Coronavirus Roma, sequestrate cartelle cliniche al San Raffaele Pisana

Lazio

Gli uomini del Nas, che indagano su eventuali profili penali legati al focolaio di contagi da Covid-19 all'interno dell'Ircss, hanno raccolto anche la documentazione relativa ai turni di lavoro di medici e operatori sanitari e verificato i protocolli di sicurezza. Al momento non ci sono indagati e ipotesi di reato

Cartelle cliniche dei pazienti, documentazione relativa ai turni di lavoro di medici e operatori sanitari e verifiche sui protocolli di sicurezza in tema di coronavirus. Questo il materiale raccolto nei giorni scorsi dai carabinieri del Nas che su delega della Procura di Roma sta indagando su eventuali profili penali legati al focolaio di contagi da Covid-19 registrati all'interno dell'Ircss San Raffaele alla Pisana.

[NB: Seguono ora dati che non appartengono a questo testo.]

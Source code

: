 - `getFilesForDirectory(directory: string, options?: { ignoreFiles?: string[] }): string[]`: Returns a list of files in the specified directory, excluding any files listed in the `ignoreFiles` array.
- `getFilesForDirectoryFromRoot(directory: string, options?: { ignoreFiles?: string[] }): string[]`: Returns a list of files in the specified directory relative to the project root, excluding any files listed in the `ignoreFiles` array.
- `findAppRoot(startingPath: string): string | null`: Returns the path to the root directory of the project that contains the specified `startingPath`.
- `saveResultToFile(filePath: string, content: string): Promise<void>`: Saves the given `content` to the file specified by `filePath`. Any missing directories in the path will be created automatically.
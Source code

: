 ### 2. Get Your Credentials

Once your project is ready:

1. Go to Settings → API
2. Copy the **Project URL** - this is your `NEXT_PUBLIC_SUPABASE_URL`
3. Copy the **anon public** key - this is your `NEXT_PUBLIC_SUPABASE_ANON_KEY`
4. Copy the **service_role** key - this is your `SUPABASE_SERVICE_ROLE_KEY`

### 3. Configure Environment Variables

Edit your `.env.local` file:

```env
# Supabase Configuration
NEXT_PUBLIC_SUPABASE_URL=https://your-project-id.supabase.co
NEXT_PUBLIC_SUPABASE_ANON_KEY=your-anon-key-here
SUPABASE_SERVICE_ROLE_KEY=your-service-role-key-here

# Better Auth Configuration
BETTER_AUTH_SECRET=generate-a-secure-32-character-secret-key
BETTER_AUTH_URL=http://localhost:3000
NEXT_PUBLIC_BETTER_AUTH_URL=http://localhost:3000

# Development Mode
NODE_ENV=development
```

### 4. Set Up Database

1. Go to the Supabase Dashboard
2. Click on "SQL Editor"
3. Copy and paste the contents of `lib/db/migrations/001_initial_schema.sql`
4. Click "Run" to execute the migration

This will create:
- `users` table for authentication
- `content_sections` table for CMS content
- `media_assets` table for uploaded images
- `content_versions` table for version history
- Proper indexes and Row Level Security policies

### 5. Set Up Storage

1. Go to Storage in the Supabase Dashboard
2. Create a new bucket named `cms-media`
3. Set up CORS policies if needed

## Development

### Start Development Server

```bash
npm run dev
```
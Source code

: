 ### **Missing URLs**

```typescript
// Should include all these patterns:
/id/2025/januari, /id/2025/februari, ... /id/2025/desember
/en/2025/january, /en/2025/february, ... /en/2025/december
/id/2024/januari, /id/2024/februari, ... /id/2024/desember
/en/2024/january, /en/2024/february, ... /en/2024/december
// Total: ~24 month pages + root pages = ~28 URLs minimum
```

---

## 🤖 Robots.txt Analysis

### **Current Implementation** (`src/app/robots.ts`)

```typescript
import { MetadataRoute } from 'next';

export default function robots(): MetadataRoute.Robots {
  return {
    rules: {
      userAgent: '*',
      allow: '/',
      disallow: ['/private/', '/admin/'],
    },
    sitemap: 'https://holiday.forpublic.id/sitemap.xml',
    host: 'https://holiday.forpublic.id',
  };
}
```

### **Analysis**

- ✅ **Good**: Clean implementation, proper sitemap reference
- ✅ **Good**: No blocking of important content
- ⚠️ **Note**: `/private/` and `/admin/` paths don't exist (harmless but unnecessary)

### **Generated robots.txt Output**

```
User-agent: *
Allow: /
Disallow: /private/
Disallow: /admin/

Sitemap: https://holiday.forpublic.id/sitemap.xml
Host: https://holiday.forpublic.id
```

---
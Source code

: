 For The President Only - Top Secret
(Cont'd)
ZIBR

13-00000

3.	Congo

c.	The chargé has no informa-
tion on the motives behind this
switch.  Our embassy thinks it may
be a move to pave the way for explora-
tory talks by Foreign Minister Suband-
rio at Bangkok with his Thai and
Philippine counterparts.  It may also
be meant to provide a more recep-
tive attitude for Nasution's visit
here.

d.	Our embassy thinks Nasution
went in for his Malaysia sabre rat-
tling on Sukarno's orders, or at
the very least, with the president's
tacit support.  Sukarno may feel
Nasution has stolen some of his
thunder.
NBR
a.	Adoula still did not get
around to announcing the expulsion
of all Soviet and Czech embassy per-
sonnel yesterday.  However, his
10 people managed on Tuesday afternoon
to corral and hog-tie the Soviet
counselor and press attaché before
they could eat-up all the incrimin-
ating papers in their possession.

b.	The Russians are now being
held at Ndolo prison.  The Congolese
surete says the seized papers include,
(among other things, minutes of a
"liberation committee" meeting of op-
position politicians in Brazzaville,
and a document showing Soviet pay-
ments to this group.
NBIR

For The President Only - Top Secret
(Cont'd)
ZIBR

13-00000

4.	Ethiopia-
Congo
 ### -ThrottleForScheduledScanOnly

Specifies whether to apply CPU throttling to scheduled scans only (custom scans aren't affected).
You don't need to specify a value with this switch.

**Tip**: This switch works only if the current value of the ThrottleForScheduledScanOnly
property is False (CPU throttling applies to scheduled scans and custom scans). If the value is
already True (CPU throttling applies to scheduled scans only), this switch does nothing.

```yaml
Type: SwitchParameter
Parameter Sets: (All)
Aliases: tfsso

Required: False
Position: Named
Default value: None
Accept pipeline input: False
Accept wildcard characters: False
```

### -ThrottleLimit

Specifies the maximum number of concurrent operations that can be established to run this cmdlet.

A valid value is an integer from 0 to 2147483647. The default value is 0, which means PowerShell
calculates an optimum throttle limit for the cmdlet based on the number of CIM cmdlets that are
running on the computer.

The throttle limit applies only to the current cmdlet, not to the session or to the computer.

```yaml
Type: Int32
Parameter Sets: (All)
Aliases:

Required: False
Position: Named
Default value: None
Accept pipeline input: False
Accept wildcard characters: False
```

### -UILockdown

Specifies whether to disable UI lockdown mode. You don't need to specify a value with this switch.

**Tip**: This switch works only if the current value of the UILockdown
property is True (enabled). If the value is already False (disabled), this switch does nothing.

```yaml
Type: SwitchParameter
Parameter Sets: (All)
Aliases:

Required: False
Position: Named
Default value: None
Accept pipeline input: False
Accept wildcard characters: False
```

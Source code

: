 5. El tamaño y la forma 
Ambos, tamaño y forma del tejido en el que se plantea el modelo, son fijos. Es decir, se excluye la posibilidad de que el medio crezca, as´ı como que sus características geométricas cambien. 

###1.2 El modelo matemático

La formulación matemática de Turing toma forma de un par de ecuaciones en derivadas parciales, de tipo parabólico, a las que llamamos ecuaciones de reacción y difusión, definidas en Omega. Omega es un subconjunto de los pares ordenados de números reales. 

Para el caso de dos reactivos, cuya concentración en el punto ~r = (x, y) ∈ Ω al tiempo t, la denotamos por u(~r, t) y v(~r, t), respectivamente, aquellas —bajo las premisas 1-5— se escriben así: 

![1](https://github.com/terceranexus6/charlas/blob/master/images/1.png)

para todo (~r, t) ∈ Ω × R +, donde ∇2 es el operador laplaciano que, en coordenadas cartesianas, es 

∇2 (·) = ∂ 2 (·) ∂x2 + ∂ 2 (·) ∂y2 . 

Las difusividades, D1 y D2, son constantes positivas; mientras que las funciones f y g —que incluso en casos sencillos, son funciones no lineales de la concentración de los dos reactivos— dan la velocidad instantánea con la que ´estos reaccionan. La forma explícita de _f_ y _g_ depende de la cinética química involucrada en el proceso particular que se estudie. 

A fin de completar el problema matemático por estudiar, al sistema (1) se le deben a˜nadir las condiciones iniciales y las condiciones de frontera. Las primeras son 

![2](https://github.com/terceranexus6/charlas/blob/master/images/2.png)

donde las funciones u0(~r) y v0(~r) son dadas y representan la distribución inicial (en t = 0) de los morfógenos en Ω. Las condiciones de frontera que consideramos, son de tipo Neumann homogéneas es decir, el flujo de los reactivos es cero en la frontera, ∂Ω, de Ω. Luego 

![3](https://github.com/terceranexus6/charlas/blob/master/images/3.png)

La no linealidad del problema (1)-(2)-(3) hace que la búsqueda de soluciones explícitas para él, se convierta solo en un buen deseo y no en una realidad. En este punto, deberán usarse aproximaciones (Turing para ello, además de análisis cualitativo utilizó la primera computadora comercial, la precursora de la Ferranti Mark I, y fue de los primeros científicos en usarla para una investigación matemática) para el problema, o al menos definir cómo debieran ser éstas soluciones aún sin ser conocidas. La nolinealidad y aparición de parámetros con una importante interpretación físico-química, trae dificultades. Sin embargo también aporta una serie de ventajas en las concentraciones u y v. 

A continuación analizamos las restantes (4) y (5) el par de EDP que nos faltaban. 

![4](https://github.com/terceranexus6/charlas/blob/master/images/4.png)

Al momento il procedimento resta rubricato a modello 45, ossia senza indagati e ipotesi di reato. (DIRETTA - GLI AGGIORNAMENTI A ROMA)

L'inchiesta

A piazzale Clodio sono in attesa di una informativa, dopo le prime comunicazioni ricevute al termine dell'attività di sequestro, per procedere con l'individuazione eventuale di un reato così come avvenuto per alcune Rsa per le quali si è ipotizzato l'epidemia colposa. Gli inquirenti hanno effettuato anche una serie di ispezioni all'interno della struttura e in particolare nei quattro piani che ospitano anche i pazienti. A preoccupare sono i tempi dell'esplosione del focolaio avvenuta non nella fase acuta della pandemia ma già in fase 2. Obiettivo di chi indaga è verificare se ci siano state negligenze gravi nel rispetto dei rigidi protocolli di sicurezza.